*** Data in this exercise Section Begins ***
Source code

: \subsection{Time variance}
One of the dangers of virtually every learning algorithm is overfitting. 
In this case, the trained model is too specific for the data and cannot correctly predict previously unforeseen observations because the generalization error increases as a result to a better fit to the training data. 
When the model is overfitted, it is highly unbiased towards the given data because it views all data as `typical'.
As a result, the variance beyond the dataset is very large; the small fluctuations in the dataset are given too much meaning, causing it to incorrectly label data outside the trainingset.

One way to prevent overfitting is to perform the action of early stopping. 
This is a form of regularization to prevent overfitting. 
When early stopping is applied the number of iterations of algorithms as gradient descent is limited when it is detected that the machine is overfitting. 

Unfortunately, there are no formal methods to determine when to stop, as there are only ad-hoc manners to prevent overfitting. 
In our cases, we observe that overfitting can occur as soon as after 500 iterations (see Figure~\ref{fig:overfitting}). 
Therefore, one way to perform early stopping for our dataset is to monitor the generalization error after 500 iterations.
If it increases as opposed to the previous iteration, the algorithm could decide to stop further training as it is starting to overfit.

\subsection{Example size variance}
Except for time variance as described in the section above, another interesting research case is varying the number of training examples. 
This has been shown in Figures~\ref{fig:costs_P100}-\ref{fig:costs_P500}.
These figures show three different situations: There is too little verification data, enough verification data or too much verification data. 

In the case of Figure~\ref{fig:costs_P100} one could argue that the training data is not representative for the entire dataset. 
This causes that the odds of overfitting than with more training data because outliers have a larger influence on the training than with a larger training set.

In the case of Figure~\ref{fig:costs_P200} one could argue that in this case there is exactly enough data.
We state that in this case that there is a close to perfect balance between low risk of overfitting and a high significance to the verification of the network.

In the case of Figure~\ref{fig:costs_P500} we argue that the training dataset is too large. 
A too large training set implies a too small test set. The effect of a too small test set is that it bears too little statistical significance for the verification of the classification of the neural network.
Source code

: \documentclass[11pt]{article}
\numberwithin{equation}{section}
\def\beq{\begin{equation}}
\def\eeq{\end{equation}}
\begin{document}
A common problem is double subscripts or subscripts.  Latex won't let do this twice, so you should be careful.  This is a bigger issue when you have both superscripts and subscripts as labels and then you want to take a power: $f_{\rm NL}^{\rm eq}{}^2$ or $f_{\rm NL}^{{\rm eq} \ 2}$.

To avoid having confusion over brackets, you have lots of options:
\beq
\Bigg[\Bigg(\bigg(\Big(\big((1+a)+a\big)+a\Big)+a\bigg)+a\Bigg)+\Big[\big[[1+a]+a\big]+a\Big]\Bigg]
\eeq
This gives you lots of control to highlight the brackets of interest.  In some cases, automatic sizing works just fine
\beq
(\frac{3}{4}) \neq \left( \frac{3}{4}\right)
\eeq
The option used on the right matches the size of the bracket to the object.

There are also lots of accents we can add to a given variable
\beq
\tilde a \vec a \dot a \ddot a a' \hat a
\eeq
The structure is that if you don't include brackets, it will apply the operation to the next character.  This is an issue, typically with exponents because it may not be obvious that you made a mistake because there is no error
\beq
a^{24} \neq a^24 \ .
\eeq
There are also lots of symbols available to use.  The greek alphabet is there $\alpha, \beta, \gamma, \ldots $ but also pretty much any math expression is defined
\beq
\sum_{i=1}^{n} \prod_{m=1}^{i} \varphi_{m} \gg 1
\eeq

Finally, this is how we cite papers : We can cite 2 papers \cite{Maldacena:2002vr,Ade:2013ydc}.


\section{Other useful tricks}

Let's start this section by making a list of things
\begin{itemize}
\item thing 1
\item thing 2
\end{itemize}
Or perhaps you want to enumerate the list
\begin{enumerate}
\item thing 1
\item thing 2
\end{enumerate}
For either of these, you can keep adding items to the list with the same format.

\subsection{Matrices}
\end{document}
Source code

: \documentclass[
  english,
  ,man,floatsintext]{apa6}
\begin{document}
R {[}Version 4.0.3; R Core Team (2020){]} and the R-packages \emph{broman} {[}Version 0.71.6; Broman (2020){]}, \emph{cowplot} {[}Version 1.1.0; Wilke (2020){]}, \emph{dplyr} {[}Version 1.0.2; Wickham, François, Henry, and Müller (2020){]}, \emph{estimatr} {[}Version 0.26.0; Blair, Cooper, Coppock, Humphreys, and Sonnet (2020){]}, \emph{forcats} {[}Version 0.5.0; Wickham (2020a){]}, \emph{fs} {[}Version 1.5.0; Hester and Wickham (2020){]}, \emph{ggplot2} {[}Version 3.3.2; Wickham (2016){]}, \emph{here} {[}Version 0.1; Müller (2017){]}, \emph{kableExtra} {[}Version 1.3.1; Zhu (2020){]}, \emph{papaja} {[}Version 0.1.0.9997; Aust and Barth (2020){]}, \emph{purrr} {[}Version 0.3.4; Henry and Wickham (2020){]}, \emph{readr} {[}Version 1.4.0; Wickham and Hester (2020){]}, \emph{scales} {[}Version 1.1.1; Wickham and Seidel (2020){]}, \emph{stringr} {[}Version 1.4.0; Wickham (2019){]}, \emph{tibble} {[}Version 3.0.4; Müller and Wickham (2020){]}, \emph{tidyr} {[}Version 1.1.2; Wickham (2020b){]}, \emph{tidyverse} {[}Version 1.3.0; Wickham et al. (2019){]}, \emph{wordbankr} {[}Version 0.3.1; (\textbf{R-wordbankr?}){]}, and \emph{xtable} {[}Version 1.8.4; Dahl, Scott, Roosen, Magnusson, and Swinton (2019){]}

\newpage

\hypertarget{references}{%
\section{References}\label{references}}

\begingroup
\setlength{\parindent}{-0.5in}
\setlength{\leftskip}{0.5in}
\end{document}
*** Data in this exercise Section Ends ***
● Task prompt: Find the line with "the entire dataset." in the entries above. Retype it and each line after it, exactly, through the line with "is too large.", and stop there.

● Answer below:
In the case of Figure~\ref{fig:costs_P100} one could argue that the training data is not representative for the entire dataset. 
This causes that the odds of overfitting than with more training data because outliers have a larger influence on the training than with a larger training set.

In the case of Figure~\ref{fig:costs_P200} one could argue that in this case there is exactly enough data.
We state that in this case that there is a close to perfect balance between low risk of overfitting and a high significance to the verification of the network.

In the case of Figure~\ref{fig:costs_P500} we argue that the training dataset is too large. 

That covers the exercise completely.